Water-reactive substances are those that spontaneously undergo a chemical reaction with water, as they are highly reducing in nature. Notable examples include  alkali metals, lithium through caesium, and alkaline earth metals, magnesium through barium.

Some water-reactive substances are also pyrophoric, like organometallics and sulphuric acid, and should be kept away from moisture. The use of acid-resistant gloves and face shield are required and should be handled in fume hoods.

Such substances are classified as R2 under the UN classification system and as Hazard 4.3 by the United States Department of Transportation. In an NFPA 704 fire diamond's white square, they are denoted as "W̶".

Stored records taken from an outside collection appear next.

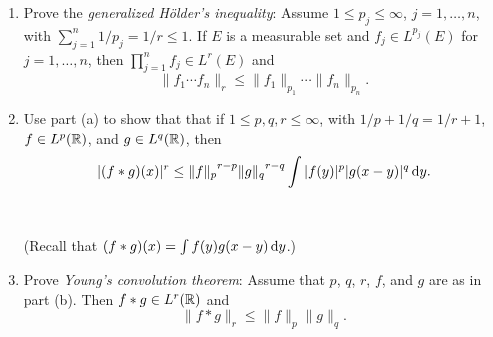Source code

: \begin{problem}
  \hfill
  \begin{enumerate}[label=(\alph*)]
  \item Prove the \emph{generalized Hölder's inequality}: Assume
    \(1\leq p_j\leq\infty\), \(j=1,\dotsc,n\), with
    \(\sum_{j=1}^n 1/p_j=1/r\leq 1\). If \(E\) is a measurable set and
    \(f_j\in L^{p_j}(E)\) for \(j=1,\dotsc,n\), then
    \(\prod_{j=1}^n f_j\in L^r(E)\) and
    \[
      \|f_1\dotsm f_n\|_r\leq\|f_1\|_{p_1}\dotsm\|f_n\|_{p_n}.
    \]
  \item Use part (a) to show that that if \(1\leq p,q,r\leq\infty\), with
    \(1/p+1/q=1/r+1\), \(f\in L^p(\mathbb{R})\), and \(g\in L^q(\mathbb{R})\), then
    \[
      |(f*g)(x)|^r\leq{\|f\|_{p}}^{\cramped{r-p}}
      {\|g\|_q}^{\cramped{r-q}}
      \int|f(y)|^p|g(x-y)|^q\diff y.
    \]
    \\\\
    (Recall that \((f*g)(x)=\int f(y)g(x-y)\mathop{}\!\mathrm{d} y\).)
  \item Prove \emph{Young's convolution theorem}: Assume that \(p\), \(q\),
    \(r\), \(f\), and \(g\) are as in part (b). Then \(f*g\in L^r(\mathbb{R})\)
    and
    \[
      \|f*g\|_r\leq\|f\|_p\|g\|_q.
    \]
  \end{enumerate}
\end{problem}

All chemicals that react vigorously with water or liberate toxic gas when in contact with water are recognized for their hazardous nature in the 'Approved Supply List,' or the list of substances covered by the international legislation on major hazards many of which are commonly used in manufacturing processes.

Alkali metals

The alkali metals (Li, Na, K, Rb, Cs, and Fr) are the most reactive metals in the periodic table - they all react vigorously or even explosively with cold water, resulting in the displacement of hydrogen.

The Group 1 metal (M) is oxidised to its metal ions, and water is reduced to hydrogen gas (H2) and hydroxide ion (OH−), giving a general equation of:

2 M(s) + 2 H2O(l) ⟶ 2 M+(aq) + 2 OH−(aq) + H2(g) 

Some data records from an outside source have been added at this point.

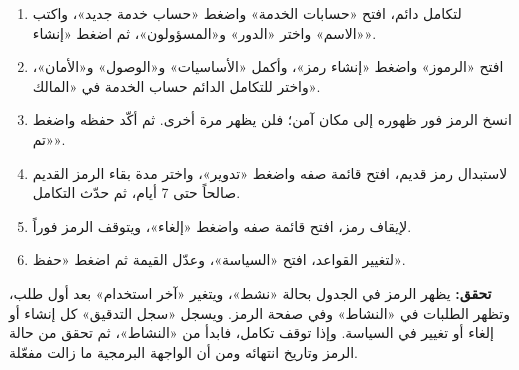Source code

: \begin{enumerate}
\item لتكامل دائم، افتح «حسابات الخدمة» واضغط «حساب خدمة جديد»، واكتب «الاسم» واختر «الدور» و«المسؤولون»، ثم اضغط «إنشاء».
\item افتح «الرموز» واضغط «إنشاء رمز»، وأكمل «الأساسيات» و«الوصول» و«الأمان»، واختر للتكامل الدائم حساب الخدمة في «المالك».
\item انسخ الرمز فور ظهوره إلى مكان آمن؛ فلن يظهر مرة أخرى. ثم أكّد حفظه واضغط «تم».
\item لاستبدال رمز قديم، افتح قائمة صفه واضغط «تدوير»، واختر مدة بقاء الرمز القديم صالحاً حتى 7 أيام، ثم حدّث التكامل.
\item لإيقاف رمز، افتح قائمة صفه واضغط «إلغاء»، ويتوقف الرمز فوراً.
\item لتغيير القواعد، افتح «السياسة»، وعدّل القيمة ثم اضغط «حفظ».
\end{enumerate}

\textbf{تحقق:} يظهر الرمز في الجدول بحالة «نشط»، ويتغير «آخر استخدام» بعد أول طلب، وتظهر الطلبات في «النشاط» وفي صفحة الرمز. ويسجل «سجل التدقيق» كل إنشاء أو إلغاء أو تغيير في السياسة. وإذا توقف تكامل، فابدأ من «النشاط»، ثم تحقق من حالة الرمز وتاريخ انتهائه ومن أن الواجهة البرمجية ما زالت مفعّلة.
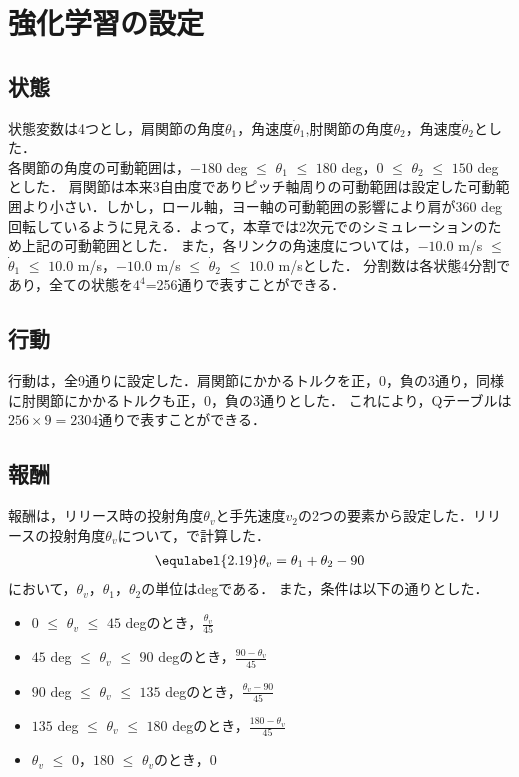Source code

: \section{強化学習の設定}
\subsection{状態}
状態変数は4つとし，肩関節の角度$\theta_{1}$，角速度$\dot{\theta}_{1}$,肘関節の角度$\theta_{2}$，角速度$\dot{\theta}_{2}$とした．\\
各関節の角度の可動範囲は，$-180$ deg $\le$ $\theta_{1}$ $\le$ $180$ deg，$0$ $\le$ $\theta_{2}$ $\le$ $150$ deg\cite{range}とした．
肩関節は本来3自由度でありピッチ軸周りの可動範囲は設定した可動範囲より小さい．しかし，ロール軸，ヨー軸の可動範囲の影響により肩が$360$ deg 回転しているように見える．よって，本章では2次元でのシミュレーションのため上記の可動範囲とした．
また，各リンクの角速度については，$-10.0$ m/s $\le$ $\dot{\theta}_{1}$ $\le$ $10.0$ m/s，$-10.0$ m/s $\le$ $\dot{\theta}_{2}$ $\le$ $10.0$ m/sとした．
分割数は各状態4分割であり，全ての状態を$4^{4}$=256通りで表すことができる．
\subsection{行動}
行動は，全9通りに設定した．肩関節にかかるトルクを正，0，負の3通り，同様に肘関節にかかるトルクも正，0，負の3通りとした．
これにより，Qテーブルは$256 \times 9=2304$通りで表すことができる．
\subsection{報酬}
報酬は，リリース時の投射角度$\theta_{v}$と手先速度$v_{2}$の2つの要素から設定した．リリースの投射角度$\theta_{v}$について，で計算した．
\begin{eqnarray}
  \equlabel{2.19}
  \theta_{v}=\theta_{1}+\theta_{2}-90
\end{eqnarray}
において，$\theta_{v}$，$\theta_{1}$，$\theta_{2}$の単位はdegである．
また，条件は以下の通りとした．\\
\begin{itemize}
  \item $0$ $\le$ $\theta_{v}$ $\le$ $45$ degのとき，$\frac{\theta_{v}}{45}$
  \item $45$ deg $\le$ $\theta_{v}$ $\le$ $90$ degのとき，$\frac{90-\theta_{v}}{45}$
  \item $90$ deg $\le$ $\theta_{v}$ $\le$ $135$ degのとき，$\frac{\theta_{v}-90}{45}$
  \item $135$ deg $\le$ $\theta_{v}$ $\le$ $180$ degのとき，$\frac{180-\theta_{v}}{45}$
  \item $\theta_{v}$ $\le$ $0$，$180$ $\le$ $\theta_{v}$のとき，$0$\\
\end{itemize}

The Group 1 metals or alkali metals become more reactive in higher periods of the periodic table.

Alkaline earth metals

The alkaline earth metals (Be, Mg, Ca, Sr, Ba, and Ra) are the second most reactive metals in the periodic table, and, like the Group 1 metals, have increasing reactivity in the higher periods. Beryllium (Be) is the only alkaline earth metal that does not react with water or steam, even if the metal is heated red hot. Additionally, beryllium has a resistant outer oxide layer that lowers its reactivity at lower temperatures.

Magnesium shows insignificant reaction with water, but burns vigorously with steam or water vapor to produce white magnesium oxide and hydrogen gas:
  
Mg(s) + 2 H2O(g) ⟶ MgO(s) +  H2(g)

And Magnesium does not react with cold water . It reacts with hot water to form magnesium hydroxide and hydrogen . It also starts floating due to the bubbles of hydrogen gas sticking to its surface .

Mg(s) + 2H2O(g) → Mg(OH)2(aq) + H2(g) 

A metal reacting with cold water will produce metal hydroxide. However, if a metal reacts with steam, like magnesium, metal oxide is produced as a result of metal hydroxides splitting upon heating.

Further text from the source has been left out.